A Insustentável Arrogância



Do latim arrogantia, orgulho que se manifesta por atitudes altivas e desdenhosas; soberba, insolência, atrevimento. É o que nos transmitem os modernos dicionários da língua portuguesa.
Mais do que a definição do termo, interessa-nos o perfil do pensamento que está na mente da maioria dos seres humanos.
O que é a pessoa soberba? A sabida? A que gosta de humilhar os outros? A que sutilmente se arroga a uma posição fictícia com o indisfarçável intuito de diminuir os outros? Que se acha esperta e que todo o mundo não sabe nada?
A pessoa extremamente arrogante põe a descoberto um defeito ou deficiência psicológica que, em menor ou maior grau, todos temos: a soberba, oposta à humildade, que insensibiliza as pessoas, faz o chefe pisar no subordinado, o inferior se revoltar contra aqueles que estão hierarquicamente acima dele, mas que quando ascende a cargos superiores se torna mais cruel do que foram com ele. Não é difícil identificar nas outras pessoas este defeito; o difícil é reconhecê-lo em si, porque fomos educados para olhar o que nos cerca sem perceber o que ocorre em nosso mundo interior, na nossa alma; é fácil criticar os outros, mas difícil realizar a autocrítica.
A soberba é irmã siamesa da vingança, da desconformidade. O fato é que ela existe na maior parte das pessoas. É um pensamento que deve ser identificado e combatido, para o nosso bem e felicidade.
Como muito bem apontou González Pecotche no livro Deficiências e Propensões do Ser Humano, “a soberba não tem lugar nas almas grandes nem nos espíritos fortes e bem equilibrados. O soberbo é violento, e sua palavra, lacerante. Agrada-lhe humilhar e depreciar. E, além do mais, ambicioso; aspira ao trono material e não vacila se, para ascender a ele, deve valer de meios pouco dignos e em detrimento do próximo”.

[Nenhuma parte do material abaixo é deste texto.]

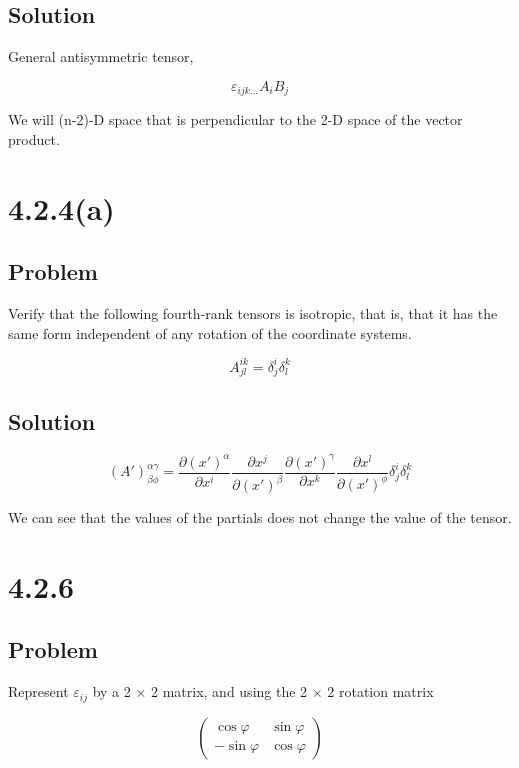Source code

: \documentclass[12pt]{article}
\begin{document}
\subsection{Solution}

General antisymmetric tensor,

\[
    \varepsilon_{ijk \ldots} A_i B_j
\]

We will (n-2)-D space that is perpendicular to the 2-D space of the vector product.

\newpage
\section{4.2.4(a)}

\subsection{Problem}

Verify that the following fourth-rank tensors is isotropic, that is, that it has the
same form independent of any rotation of the coordinate systems.

\[
    A^{ik}_{jl} = \delta^i_j \delta^k_l
\]

\subsection{Solution}

\[
    {(A')}^{\alpha \gamma}_{\beta \phi} = \frac{\partial {(x')}^\alpha}{\partial x^i}\frac{\partial x^j}{\partial {(x')}^\beta}\frac{\partial {(x')}^\gamma}{\partial x^k}\frac{\partial x^l}{\partial {(x')}^\phi}\delta^i_j \delta^k_l
\]

We can see that the values of the partials does not change the value of the tensor.

\newpage
\section{4.2.6}

\subsection{Problem}

Represent \(\varepsilon_{ij}\) by a 2 \(\times \) 2 matrix, and using the 2 \(\times \) 2 rotation matrix

\[
    \begin{pmatrix}
        \cos \varphi  & \sin \varphi \\
        -\sin \varphi & \cos \varphi
    \end{pmatrix}
\]
\end{document}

O soberbo é ingrato, incapaz de reconhecer a atenção e a ajuda que outros despenderam a ele. A ingratidão é um dos grandes males dos quais os seres humanos padecem e causadora da depressão e do vazio.
Oposta à soberba é a humildade, virtude que tem a ver com a simplicidade e a naturalidade e que não deve ser confundida com a falsa, tão comum nos impostores fantasiados de bondosos, generosos e mansos, os que escondem em seu íntimo a pretensiosa ambição de subjugar as mentes e as vontades das pessoas tristemente qualificadas de boa-fé.
A soberba, como tantos outros defeitos humanos, afasta o homem de seu semelhante, da alegria, da felicidade.
 Ocupar-se de si, identificando os próprios defeitos com o objetivo de combatê-los, faz parte de uma educação de exceção que escola alguma é capaz de ensinar.